## About this exercise
Exactly as they appear, restate the lines of the material, from the first through the one containing "## Structure".

(Data shown begins)

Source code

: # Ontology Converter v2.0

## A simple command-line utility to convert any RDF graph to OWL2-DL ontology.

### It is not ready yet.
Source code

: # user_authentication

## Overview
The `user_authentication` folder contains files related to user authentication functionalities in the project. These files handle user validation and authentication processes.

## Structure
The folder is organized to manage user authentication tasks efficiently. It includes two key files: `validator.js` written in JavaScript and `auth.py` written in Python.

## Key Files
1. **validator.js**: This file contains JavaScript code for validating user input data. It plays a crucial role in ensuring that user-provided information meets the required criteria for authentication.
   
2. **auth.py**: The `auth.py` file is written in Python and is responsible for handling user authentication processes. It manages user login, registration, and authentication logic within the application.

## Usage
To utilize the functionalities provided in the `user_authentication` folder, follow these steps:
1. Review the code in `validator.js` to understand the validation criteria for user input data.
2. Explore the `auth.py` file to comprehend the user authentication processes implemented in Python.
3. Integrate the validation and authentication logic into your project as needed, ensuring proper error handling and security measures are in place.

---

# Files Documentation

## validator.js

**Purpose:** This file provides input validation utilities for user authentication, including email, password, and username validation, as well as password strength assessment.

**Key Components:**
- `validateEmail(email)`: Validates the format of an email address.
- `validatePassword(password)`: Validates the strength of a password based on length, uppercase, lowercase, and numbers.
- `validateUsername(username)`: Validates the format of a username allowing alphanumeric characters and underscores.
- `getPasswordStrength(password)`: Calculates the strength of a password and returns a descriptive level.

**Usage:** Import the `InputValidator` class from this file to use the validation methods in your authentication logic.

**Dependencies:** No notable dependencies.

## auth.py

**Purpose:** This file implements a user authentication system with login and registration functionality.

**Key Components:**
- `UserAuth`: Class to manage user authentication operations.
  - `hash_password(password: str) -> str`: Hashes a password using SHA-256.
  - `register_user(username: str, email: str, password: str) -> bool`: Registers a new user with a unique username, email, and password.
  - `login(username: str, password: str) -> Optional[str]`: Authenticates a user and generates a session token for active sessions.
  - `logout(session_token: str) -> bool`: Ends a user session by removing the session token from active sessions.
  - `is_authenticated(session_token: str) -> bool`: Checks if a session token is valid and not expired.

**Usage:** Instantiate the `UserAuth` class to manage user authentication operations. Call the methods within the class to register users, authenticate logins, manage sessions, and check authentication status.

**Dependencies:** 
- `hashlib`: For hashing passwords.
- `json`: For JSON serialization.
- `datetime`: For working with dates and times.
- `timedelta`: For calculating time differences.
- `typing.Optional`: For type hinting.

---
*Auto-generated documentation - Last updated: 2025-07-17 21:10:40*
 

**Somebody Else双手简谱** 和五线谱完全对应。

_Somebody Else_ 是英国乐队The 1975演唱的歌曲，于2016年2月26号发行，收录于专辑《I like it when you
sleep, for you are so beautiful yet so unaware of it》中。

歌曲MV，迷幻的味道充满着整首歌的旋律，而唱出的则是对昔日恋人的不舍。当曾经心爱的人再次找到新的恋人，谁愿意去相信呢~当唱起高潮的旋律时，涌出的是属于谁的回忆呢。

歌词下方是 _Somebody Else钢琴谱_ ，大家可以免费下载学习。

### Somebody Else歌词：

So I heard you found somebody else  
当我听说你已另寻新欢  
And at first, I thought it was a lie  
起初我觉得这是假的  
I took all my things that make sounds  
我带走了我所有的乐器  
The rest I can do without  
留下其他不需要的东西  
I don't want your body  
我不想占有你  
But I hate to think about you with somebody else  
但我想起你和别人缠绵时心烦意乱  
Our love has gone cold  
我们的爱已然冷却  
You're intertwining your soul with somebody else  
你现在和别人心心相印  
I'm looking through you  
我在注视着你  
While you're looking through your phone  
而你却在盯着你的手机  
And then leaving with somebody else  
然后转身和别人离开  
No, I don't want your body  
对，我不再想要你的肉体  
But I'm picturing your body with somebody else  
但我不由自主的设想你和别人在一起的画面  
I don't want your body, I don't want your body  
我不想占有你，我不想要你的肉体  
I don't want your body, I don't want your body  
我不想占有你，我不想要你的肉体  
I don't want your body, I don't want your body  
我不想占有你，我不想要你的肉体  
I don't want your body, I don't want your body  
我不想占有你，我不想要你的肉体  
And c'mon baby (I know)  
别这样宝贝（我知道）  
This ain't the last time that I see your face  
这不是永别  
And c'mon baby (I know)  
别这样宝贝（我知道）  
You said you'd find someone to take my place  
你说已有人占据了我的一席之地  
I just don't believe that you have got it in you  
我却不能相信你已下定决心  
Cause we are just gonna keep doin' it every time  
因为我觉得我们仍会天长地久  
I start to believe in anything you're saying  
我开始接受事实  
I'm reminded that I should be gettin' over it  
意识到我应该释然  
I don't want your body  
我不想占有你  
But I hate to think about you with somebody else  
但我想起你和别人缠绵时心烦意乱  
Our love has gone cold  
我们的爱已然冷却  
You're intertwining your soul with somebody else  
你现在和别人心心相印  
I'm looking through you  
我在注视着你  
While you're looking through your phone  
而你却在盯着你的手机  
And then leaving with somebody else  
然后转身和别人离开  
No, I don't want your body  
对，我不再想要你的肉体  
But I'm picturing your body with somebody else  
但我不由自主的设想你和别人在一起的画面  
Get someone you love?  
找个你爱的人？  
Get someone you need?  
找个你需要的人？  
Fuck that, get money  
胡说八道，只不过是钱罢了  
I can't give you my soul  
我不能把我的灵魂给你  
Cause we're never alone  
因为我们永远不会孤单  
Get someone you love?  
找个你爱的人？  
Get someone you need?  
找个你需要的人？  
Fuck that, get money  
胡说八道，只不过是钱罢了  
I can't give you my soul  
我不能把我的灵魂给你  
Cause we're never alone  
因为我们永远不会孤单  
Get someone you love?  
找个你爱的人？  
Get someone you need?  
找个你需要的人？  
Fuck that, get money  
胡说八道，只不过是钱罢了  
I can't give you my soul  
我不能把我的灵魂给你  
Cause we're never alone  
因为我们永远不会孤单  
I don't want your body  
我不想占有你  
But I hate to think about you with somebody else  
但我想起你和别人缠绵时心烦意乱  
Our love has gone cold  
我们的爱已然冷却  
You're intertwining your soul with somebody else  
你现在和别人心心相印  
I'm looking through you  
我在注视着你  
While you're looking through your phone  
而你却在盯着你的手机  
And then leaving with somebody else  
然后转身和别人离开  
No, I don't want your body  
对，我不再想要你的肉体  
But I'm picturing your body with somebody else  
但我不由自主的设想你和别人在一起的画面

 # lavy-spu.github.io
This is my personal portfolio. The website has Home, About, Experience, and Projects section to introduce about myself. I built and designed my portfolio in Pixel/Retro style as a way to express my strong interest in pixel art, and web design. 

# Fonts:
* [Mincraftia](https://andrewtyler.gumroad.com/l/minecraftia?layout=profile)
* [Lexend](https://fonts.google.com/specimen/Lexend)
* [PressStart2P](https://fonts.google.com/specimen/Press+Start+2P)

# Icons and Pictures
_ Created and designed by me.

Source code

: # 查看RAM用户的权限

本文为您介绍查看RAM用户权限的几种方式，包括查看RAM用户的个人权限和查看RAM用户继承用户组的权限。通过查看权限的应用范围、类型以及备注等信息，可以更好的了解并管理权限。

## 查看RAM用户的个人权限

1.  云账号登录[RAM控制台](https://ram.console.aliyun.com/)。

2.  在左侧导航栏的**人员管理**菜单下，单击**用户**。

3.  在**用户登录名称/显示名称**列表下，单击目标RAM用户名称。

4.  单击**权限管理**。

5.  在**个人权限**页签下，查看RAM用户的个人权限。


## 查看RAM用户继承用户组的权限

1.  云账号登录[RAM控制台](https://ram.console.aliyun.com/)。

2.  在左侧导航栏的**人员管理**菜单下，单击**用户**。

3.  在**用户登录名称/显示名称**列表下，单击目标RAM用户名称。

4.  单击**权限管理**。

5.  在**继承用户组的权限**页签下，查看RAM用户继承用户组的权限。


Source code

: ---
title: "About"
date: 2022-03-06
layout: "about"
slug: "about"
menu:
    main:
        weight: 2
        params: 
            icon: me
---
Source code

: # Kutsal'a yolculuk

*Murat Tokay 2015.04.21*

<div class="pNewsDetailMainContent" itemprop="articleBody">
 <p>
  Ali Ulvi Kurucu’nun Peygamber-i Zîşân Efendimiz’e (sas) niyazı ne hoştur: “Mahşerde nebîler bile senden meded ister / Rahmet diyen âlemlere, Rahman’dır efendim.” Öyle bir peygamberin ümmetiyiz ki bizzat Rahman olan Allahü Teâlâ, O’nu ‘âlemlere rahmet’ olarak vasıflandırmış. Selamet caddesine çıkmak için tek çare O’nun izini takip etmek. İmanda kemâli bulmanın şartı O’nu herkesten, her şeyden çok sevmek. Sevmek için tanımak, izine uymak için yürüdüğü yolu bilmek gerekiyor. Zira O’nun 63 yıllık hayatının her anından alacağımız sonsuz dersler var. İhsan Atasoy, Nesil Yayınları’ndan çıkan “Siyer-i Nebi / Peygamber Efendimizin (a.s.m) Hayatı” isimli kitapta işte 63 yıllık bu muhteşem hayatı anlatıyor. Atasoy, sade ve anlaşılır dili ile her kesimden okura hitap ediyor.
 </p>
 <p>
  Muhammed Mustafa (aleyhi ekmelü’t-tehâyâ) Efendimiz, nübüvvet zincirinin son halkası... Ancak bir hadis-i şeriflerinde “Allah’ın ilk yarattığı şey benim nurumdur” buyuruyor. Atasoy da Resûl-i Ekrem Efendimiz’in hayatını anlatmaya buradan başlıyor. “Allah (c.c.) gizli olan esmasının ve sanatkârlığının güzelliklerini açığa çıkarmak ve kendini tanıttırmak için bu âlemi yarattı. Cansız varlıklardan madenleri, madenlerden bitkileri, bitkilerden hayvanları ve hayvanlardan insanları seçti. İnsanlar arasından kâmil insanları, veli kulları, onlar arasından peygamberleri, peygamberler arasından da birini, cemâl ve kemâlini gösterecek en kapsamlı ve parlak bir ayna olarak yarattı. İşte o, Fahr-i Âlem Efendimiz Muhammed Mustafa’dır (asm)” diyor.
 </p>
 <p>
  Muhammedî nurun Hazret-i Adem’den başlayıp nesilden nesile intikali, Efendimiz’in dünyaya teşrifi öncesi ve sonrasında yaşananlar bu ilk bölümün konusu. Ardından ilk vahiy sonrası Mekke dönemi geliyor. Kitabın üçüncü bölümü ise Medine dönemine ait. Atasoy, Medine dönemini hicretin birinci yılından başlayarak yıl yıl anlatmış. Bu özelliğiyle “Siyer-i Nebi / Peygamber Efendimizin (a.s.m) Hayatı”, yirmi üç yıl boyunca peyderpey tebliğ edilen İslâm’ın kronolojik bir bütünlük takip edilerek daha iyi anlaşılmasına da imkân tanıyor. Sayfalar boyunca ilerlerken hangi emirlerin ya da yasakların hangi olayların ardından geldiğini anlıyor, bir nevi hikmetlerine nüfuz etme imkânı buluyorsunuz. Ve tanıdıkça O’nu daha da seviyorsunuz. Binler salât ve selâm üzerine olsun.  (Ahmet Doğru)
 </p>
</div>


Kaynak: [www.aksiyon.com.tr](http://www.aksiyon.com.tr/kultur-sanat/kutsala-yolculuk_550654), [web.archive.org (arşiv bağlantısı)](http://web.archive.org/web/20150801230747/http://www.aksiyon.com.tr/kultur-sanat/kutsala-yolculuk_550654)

(Data shown ends)

## Output below
Source code

: # Ontology Converter v2.0

## A simple command-line utility to convert any RDF graph to OWL2-DL ontology.

### It is not ready yet.
Source code

: # user_authentication

## Overview
The `user_authentication` folder contains files related to user authentication functionalities in the project. These files handle user validation and authentication processes.

## Structure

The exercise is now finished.